– А я, дуреха, не понимаю в этих зорьках, ровнехонько ничего! – плечом прижимаясь к Саньке, проговорила Наташка.
– Все бы ничего, да только, меня папа завтра посылает в поле. Одного пахать к самой Баусихи, – с жалобой в голосе проговорил Санька.
– Эх, а мне завтра, кстати, туда обед тятеньке нести надо. Он уедет рано. Маманька не успеет ему завтрак сварить. Он тоже пахать будет.
– Наш загон-то около овражка «Ореховых штанов». Ну-так, приходи тогда ко мне на пашню-то! – озаренный мыслью, предложил он ей.
– А как найти-то там тебя? – с наивностью спросила она.
– Коль захочешь, то найдешь! – кратко заметил он. – Когда я в поле поеду, захвачу палочку и ножечек.
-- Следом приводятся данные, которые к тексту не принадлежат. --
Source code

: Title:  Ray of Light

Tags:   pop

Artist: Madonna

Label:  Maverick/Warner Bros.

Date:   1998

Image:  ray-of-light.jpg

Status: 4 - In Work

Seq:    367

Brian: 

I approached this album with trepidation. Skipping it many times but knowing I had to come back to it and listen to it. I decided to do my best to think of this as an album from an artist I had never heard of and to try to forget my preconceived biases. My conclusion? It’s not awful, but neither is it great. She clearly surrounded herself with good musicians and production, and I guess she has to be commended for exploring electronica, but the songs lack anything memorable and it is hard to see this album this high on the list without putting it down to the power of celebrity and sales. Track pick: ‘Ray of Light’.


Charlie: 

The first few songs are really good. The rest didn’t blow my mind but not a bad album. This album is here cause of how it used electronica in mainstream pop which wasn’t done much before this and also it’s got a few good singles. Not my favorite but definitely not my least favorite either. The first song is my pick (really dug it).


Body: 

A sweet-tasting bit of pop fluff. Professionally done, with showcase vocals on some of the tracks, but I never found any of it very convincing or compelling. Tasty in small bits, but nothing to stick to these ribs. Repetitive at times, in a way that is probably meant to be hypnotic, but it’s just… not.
При выезде из села, сидя в телеге, буду тесать эту палочку, а стружечки бросать на дорогу. Людям-то невдомек, а ты, по ним-то и найдешь меня в поле. Ну поняла, что-ли?
– Все поняла, так и сделаю, – согласилась Наташка. После этой взаимной договоренности, они разошлись по домам, их обоих сморил сон. Санька спал и во сне у него сладило на губах от первого поцелуя. Не успел Санька выспаться, как его отец разбудил утром рано. Не хотелось ему отрываться от сладкого сна, не хотелось подниматься из-под теплой постели и пригретой головой подушки. Спросонья, позевывая, он дремотно расхаживал по избе, вид у него был вялый и курепаный.
– А ты разгуливайся, глаза ото сна все заплыли! Умойся холодной водой и весь сон пройдет! Наверно всю ночь прошлялся, вот сонливость тебя и одолевает, а ведь, кесь, я тебе баял, чтоб долго не загуливался! – брюзжал на Саньку отец. – Ну собирайся, выходи, а я запрягать пойду. Плуг уже на телеге!
Как и договорились с Наташкой, Санька при выезде из села начал тесать палочку, обвешив стружками дорогу до самого своего загона. Приехав на место Санька, в долу «Шишколе» выпряг лошадь, поставив телегу на цветущем лужке. Перепрягши лошадь, в оральный хомут с постромками и зацепив плуг, приступил к пашне…
Вырядившись во все новенькое, Наташка с форсом проплыла по улице, направляясь в поле, в кошёлке неся обед отцу. Она так нарядилась, не для глаз всех, а только для глаз Саньки, чтобы еще сильнее ему понравиться. При выходе из села, Наташка, сразу же увидела на дороге заветные стружечки. Наклоняясь, подняла одну и озираясь кругом, чтобы это было в тайне, любезно поцеловала ее.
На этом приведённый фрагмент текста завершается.